• **Task requirements**:
In the records that follow, find each line with the word "search" and copy it.

• **Data shown**:
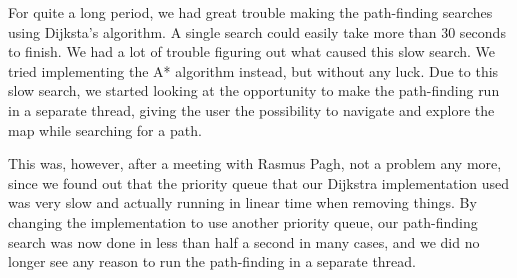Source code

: For quite a long period, we had great trouble making the path-finding searches using Dijksta's algorithm. A single search could easily take more than 30 seconds to finish. We had a lot of trouble figuring out what caused this slow search. We tried implementing the A* algorithm instead, but without any luck. Due to this slow search, we started looking at the opportunity to make the path-finding run in a separate thread, giving the user the possibility to navigate and explore the map while searching for a path. 

This was, however, after a meeting with Rasmus Pagh, not a problem any more, since we found out that the priority queue that our Dijkstra implementation used was very slow and actually running in linear time when removing things. By changing the implementation to use another priority queue, our path-finding search was now done in less than half a second in many cases, and we did no longer see any reason to run the path-finding in a separate thread.
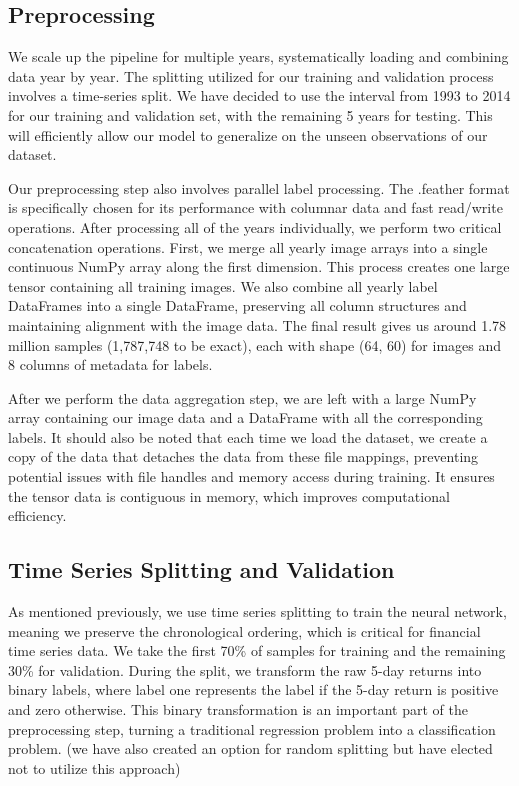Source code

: \documentclass[12pt]{article}
\begin{document}
\subsection*{Preprocessing}

We scale up the pipeline for multiple years, systematically loading and combining data year by year. The splitting utilized for our training and validation process involves a time-series split. We have decided to use the interval from 1993 to 2014 for our training and validation set, with the remaining 5 years for testing. This will efficiently allow our model to generalize on the unseen observations of our dataset.

Our preprocessing step also involves parallel label processing. The .feather format is specifically chosen for its performance with columnar data and fast read/write operations. After processing all of the years individually, we perform two critical concatenation operations. First, we merge all yearly image arrays into a single continuous NumPy array along the first dimension. This process creates one large tensor containing all training images. We also combine all yearly label DataFrames into a single DataFrame, preserving all column structures and maintaining alignment with the image data. The final result gives us around 1.78 million samples (1,787,748 to be exact), each with shape (64, 60) for images and 8 columns of metadata for labels.

After we perform the data aggregation step, we are left with a large NumPy array containing our image data and a DataFrame with all the corresponding labels. It should also be noted that each time we load the dataset, we create a copy of the data that detaches the data from these file mappings, preventing potential issues with file handles and memory access during training. It ensures the tensor data is contiguous in memory, which improves computational efficiency.

\subsection*{Time Series Splitting and Validation}

As mentioned previously, we use time series splitting to train the neural network, meaning we preserve the chronological ordering, which is critical for financial time series data. We take the first 70\% of samples for training and the remaining 30\% for validation. During the split, we transform the raw 5-day returns into binary labels, where label one represents the label if the 5-day return is positive and zero otherwise. This binary transformation is an important part of the preprocessing step, turning a traditional regression problem into a classification problem. (we have also created an option for random splitting but have elected not to utilize this approach)
\end{document}
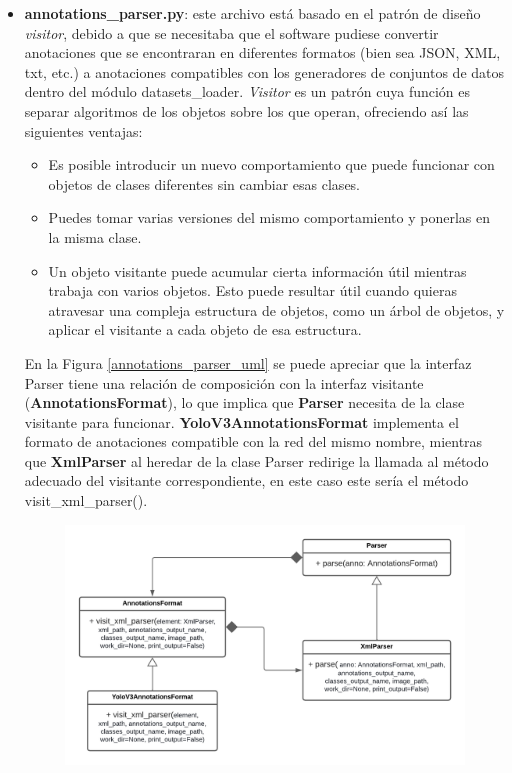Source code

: \begin{itemize}
    \item \textbf{annotations\_parser.py}: este archivo está basado en el patrón de diseño \textit{visitor}, debido a que se necesitaba que el software pudiese convertir anotaciones que se encontraran en diferentes formatos (bien sea JSON, XML, txt, etc.) a anotaciones compatibles con los generadores de conjuntos de datos dentro del módulo datasets\_loader. \textit{Visitor} es un patrón cuya función es separar algoritmos de los objetos sobre los que operan, ofreciendo así las siguientes ventajas:
    \begin{itemize}
        \item Es posible introducir un nuevo comportamiento que puede funcionar con objetos de clases diferentes sin cambiar esas clases.
        \item Puedes tomar varias versiones del mismo comportamiento y ponerlas en la misma clase.
        \item Un objeto visitante puede acumular cierta información útil mientras trabaja con varios objetos. Esto puede resultar útil cuando quieras atravesar una compleja estructura de objetos, como un árbol de objetos, y aplicar el visitante a cada objeto de esa estructura.
    \end{itemize}
    En la Figura \ref{annotations_parser_uml} se puede apreciar que la interfaz Parser tiene una relación de composición con la interfaz visitante (\textbf{AnnotationsFormat}), lo que implica que \textbf{Parser} necesita de la clase visitante para funcionar. \textbf{YoloV3AnnotationsFormat} implementa el formato de anotaciones compatible con la red del mismo nombre, mientras que \textbf{XmlParser} al heredar de la clase Parser redirige la llamada al método adecuado del visitante correspondiente, en este caso este sería el método visit\_xml\_parser(). 
    \begin{figure}[H]
        \centering
        \includegraphics[scale=0.5]{Recursos/annotations_parser_uml.png}

\end{figure}
\end{itemize}
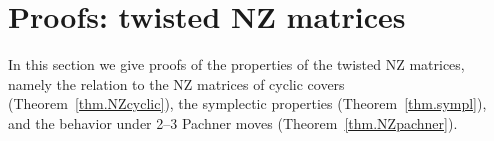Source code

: \documentclass[12pt,reqno]{amsart}
\theoremstyle{definition}
\begin{document}


\section{Proofs: twisted NZ matrices}
\label{sec.part1}

In this section we give proofs of the properties of the twisted NZ
matrices, namely the relation to the NZ matrices of cyclic covers
(Theorem~\ref{thm.NZcyclic}), the symplectic properties (Theorem~\ref{thm.sympl}),
and the behavior under 2--3 Pachner moves (Theorem~\ref{thm.NZpachner}).
\end{document}
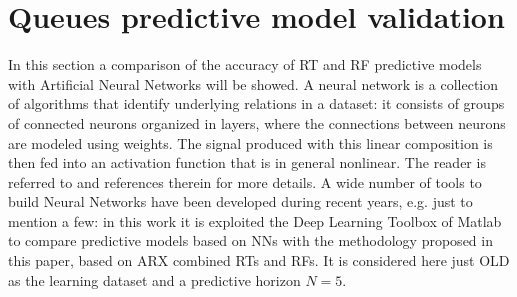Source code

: \section{Queues predictive model validation}

In this section a comparison of the accuracy of RT and RF predictive models with Artificial Neural Networks will be showed. A neural network is a collection of algorithms that identify underlying relations in a dataset: it consists of groups of connected neurons organized in layers, where the connections between neurons are modeled using weights. The signal produced with this linear composition is then fed into an activation function that is in general nonlinear. The reader is referred to \cite{NNstateOfART} and references therein for more details. A wide number of tools to build Neural Networks have been developed during recent years, e.g. \cite{tensorflow2015,chollet2015keras,openNN} just to mention a few: in this work it is exploited the Deep Learning Toolbox of Matlab to compare predictive models based on NNs with the methodology proposed in this paper, based on ARX combined RTs and RFs. It is considered here just OLD as the learning dataset and a predictive horizon $N=5$.

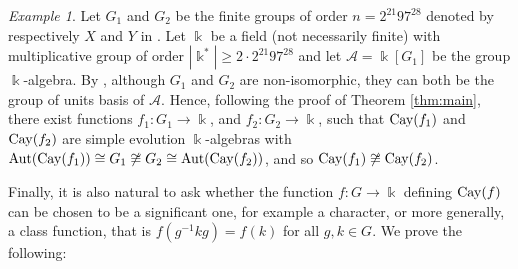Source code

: \documentclass[a4paper,12pt]{amsart}
\theoremstyle{definition}
\theoremstyle{remark}
\newtheorem{example}[theorem]{Example}
\newcommand{\Aut}{\operatorname{Aut}}
\newcommand{\Cay}{{\rm Cay}}
\newcommand{\A}{\mathcal{A}}
\begin{document}
\begin{example}\label{ex:hertwek}
Let $G_1$ and $G_2$ be the finite groups of order $n=2^{21}97^{28}$ denoted by  respectively $X$ and $Y$ in \cite[Theorem B]{Hert}. Let $\Bbbk$ be a field (not necessarily finite) with multiplicative group of order $|\Bbbk^*| \geq 2 \cdot 2^{21}97^{28}$ and let
 $\A= \Bbbk[G_1]$ be the group $\Bbbk$-algebra.  By \cite[Theorem B]{Hert},  although $G_1$ and $G_2$  are non-isomorphic, they can both be the group of units basis of $\A$. Hence, following the proof of Theorem \ref{thm:main},  there exist functions $f_1\colon G_1\to \Bbbk$,  and $f_2\colon G_2\to \Bbbk$, such that $\Cay(f_1)$ and  $\Cay(f_2)$ are simple evolution $\Bbbk$-algebras with  $\Aut(\Cay(f_1))\cong G_1 \not \cong G_2 \cong \Aut(\Cay(f_2))$, and so $\Cay(f_1) \not \cong \Cay(f_2)$.  
\end{example}

Finally, it is also natural to ask whether the function $f\colon G\to \Bbbk$ defining $\Cay(f)$ can be chosen to be a significant one, for example a character, or more generally, a  class function, that is $f(g^{-1}kg)=f(k)$ for all $g,k\in G$. We prove the following:
\end{document}
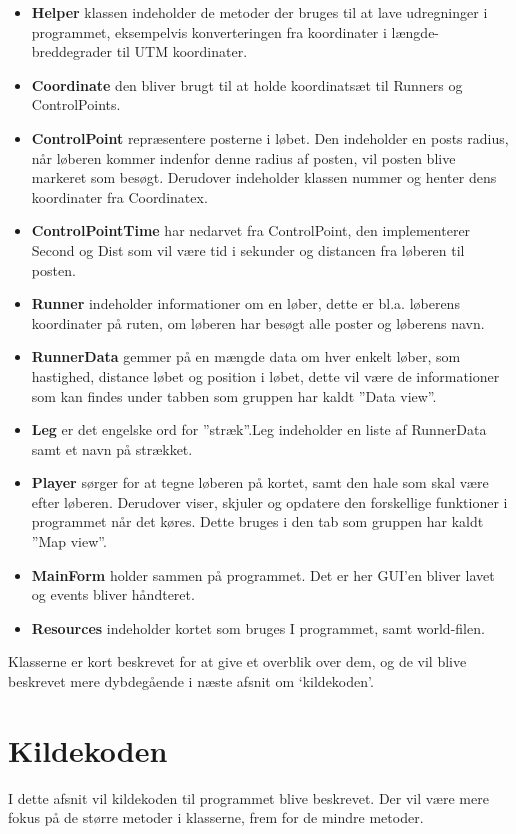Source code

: \begin {itemize}
\item \textbf{Helper} klassen indeholder de metoder der bruges til at lave udregninger i programmet, eksempelvis konverteringen fra  koordinater i længde- breddegrader til UTM koordinater. 
\item \textbf{Coordinate} den bliver brugt til at holde koordinatsæt til Runners og ControlPoints.  
\item \textbf{ControlPoint} repræsentere posterne i løbet. Den indeholder en posts radius, når løberen kommer indenfor denne radius af posten, vil posten blive markeret som besøgt. Derudover indeholder klassen nummer og henter dens koordinater fra Coordinatex.
\item \textbf{ControlPointTime} har nedarvet fra ControlPoint, den implementerer Second og Dist som vil være tid i sekunder og distancen fra løberen til posten. 
\item \textbf{Runner} indeholder informationer om en løber, dette er bl.a. løberens koordinater på ruten, om løberen har besøgt alle poster og løberens navn.
\item \textbf{RunnerData} gemmer på en mængde data om hver enkelt løber, som hastighed, distance løbet og position i løbet, dette vil være de informationer som kan findes under tabben som gruppen har kaldt ”Data view”. 
\item \textbf{Leg} er det engelske ord for ”stræk”.Leg indeholder en liste af RunnerData samt et navn på strækket.
\item \textbf{Player} sørger for at tegne løberen på kortet, samt den hale som skal være efter løberen. Derudover viser, skjuler og opdatere den forskellige funktioner i programmet når det køres. Dette bruges i den tab som gruppen har kaldt ”Map view”.
\item \textbf{MainForm} holder sammen på programmet. Det er her GUI’en bliver lavet og events bliver håndteret.
\item \textbf{Resources} indeholder kortet som bruges I programmet, samt world-filen.
\end {itemize}

Klasserne er kort beskrevet for at give et overblik over dem, og de vil blive beskrevet mere dybdegående i næste afsnit om ‘kildekoden’.

\section{Kildekoden}
I dette afsnit vil kildekoden til programmet blive beskrevet. Der vil være mere fokus på de større metoder i klasserne, frem for de mindre metoder.

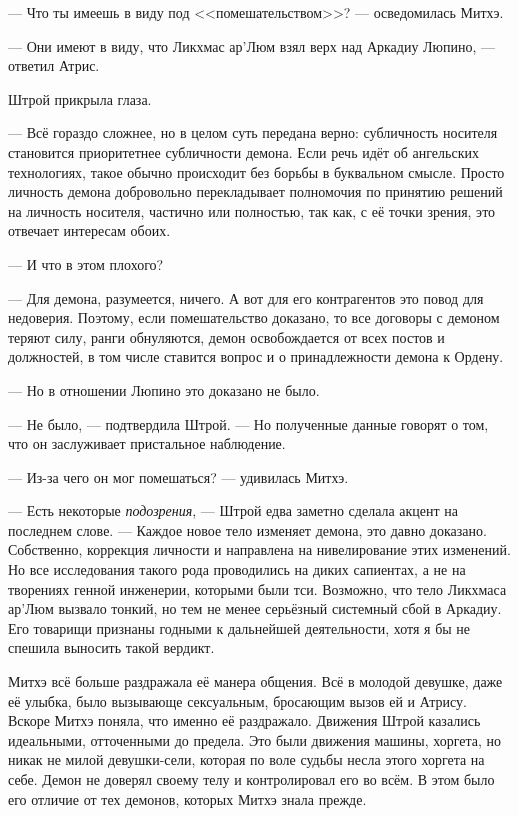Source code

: --- Что ты имеешь в виду под <<помешательством>>? --- осведомилась Митхэ.

--- Они имеют в виду, что Ликхмас ар'Люм взял верх над Аркадиу Люпино, --- ответил Атрис.

Штрой прикрыла глаза.

--- Всё гораздо сложнее, но в целом суть передана верно: субличность носителя становится приоритетнее субличности демона.
Если речь идёт об ангельских технологиях, такое обычно происходит без борьбы в буквальном смысле.
Просто личность демона добровольно перекладывает полномочия по принятию решений на личность носителя, частично или полностью, так как, с её точки зрения, это отвечает интересам обоих.

--- И что в этом плохого?

--- Для демона, разумеется, ничего.
А вот для его контрагентов это повод для недоверия.
Поэтому, если помешательство доказано, то все договоры с демоном теряют силу, ранги обнуляются, демон освобождается от всех постов и должностей, в том числе ставится вопрос и о принадлежности демона к Ордену.

--- Но в отношении Люпино это доказано не было.

--- Не было, --- подтвердила Штрой.
--- Но полученные данные говорят о том, что он заслуживает пристальное наблюдение.

--- Из-за чего он мог помешаться? --- удивилась Митхэ.

--- Есть некоторые \emph{подозрения}, --- Штрой едва заметно сделала акцент на последнем слове.
--- Каждое новое тело изменяет демона, это давно доказано.
Собственно, коррекция личности и направлена на нивелирование этих изменений.
Но все исследования такого рода проводились на диких сапиентах, а не на творениях генной инженерии, которыми были тси.
Возможно, что тело Ликхмаса ар’Люм вызвало тонкий, но тем не менее серьёзный системный сбой в Аркадиу.
Его товарищи признаны годными к дальнейшей деятельности, хотя я бы не спешила выносить такой вердикт.

Митхэ всё больше раздражала её манера общения.
Всё в молодой девушке, даже её улыбка, было вызывающе сексуальным, бросающим вызов ей и Атрису.
Вскоре Митхэ поняла, что именно её раздражало.
Движения Штрой казались идеальными, отточенными до предела.
Это были движения машины, хоргета, но никак не милой девушки-сели, которая по воле судьбы несла этого хоргета на себе.
Демон не доверял своему телу и контролировал его во всём.
В этом было его отличие от тех демонов, которых Митхэ знала прежде.

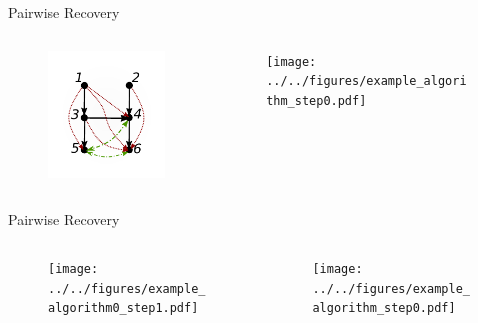 \documentclass{beamer} %
\begin{document}
\begin{frame}{Pairwise Recovery}
  \begin{columns}
    \begin{column}{0.5\linewidth}
      \begin{figure}
        \includegraphics[width=\linewidth]{../../figures/example_algorithm.pdf}
      \end{figure}
    \end{column}

    \begin{column}{0.5\linewidth}
      \begin{figure}
        \texttt{[image: ../../figures/example\_algorithm\_step0.pdf]}
      \end{figure}
    \end{column}
  \end{columns}
\end{frame}

\begin{frame}{Pairwise Recovery}
  \begin{columns}
    \begin{column}{0.5\linewidth}
      \begin{figure}
        \texttt{[image: ../../figures/example\_algorithm0\_step1.pdf]}
      \end{figure}
    \end{column}

    \begin{column}{0.5\linewidth}
      \begin{figure}
        \texttt{[image: ../../figures/example\_algorithm\_step0.pdf]}
      \end{figure}
    \end{column}
  \end{columns}
\end{frame}
\end{document}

• **Output**:
: For quite a long period, we had great trouble making the path-finding searches using Dijksta's algorithm. A single search could easily take more than 30 seconds to finish. We had a lot of trouble figuring out what caused this slow search. We tried implementing the A* algorithm instead, but without any luck. Due to this slow search, we started looking at the opportunity to make the path-finding run in a separate thread, giving the user the possibility to navigate and explore the map while searching for a path. 
This was, however, after a meeting with Rasmus Pagh, not a problem any more, since we found out that the priority queue that our Dijkstra implementation used was very slow and actually running in linear time when removing things. By changing the implementation to use another priority queue, our path-finding search was now done in less than half a second in many cases, and we did no longer see any reason to run the path-finding in a separate thread.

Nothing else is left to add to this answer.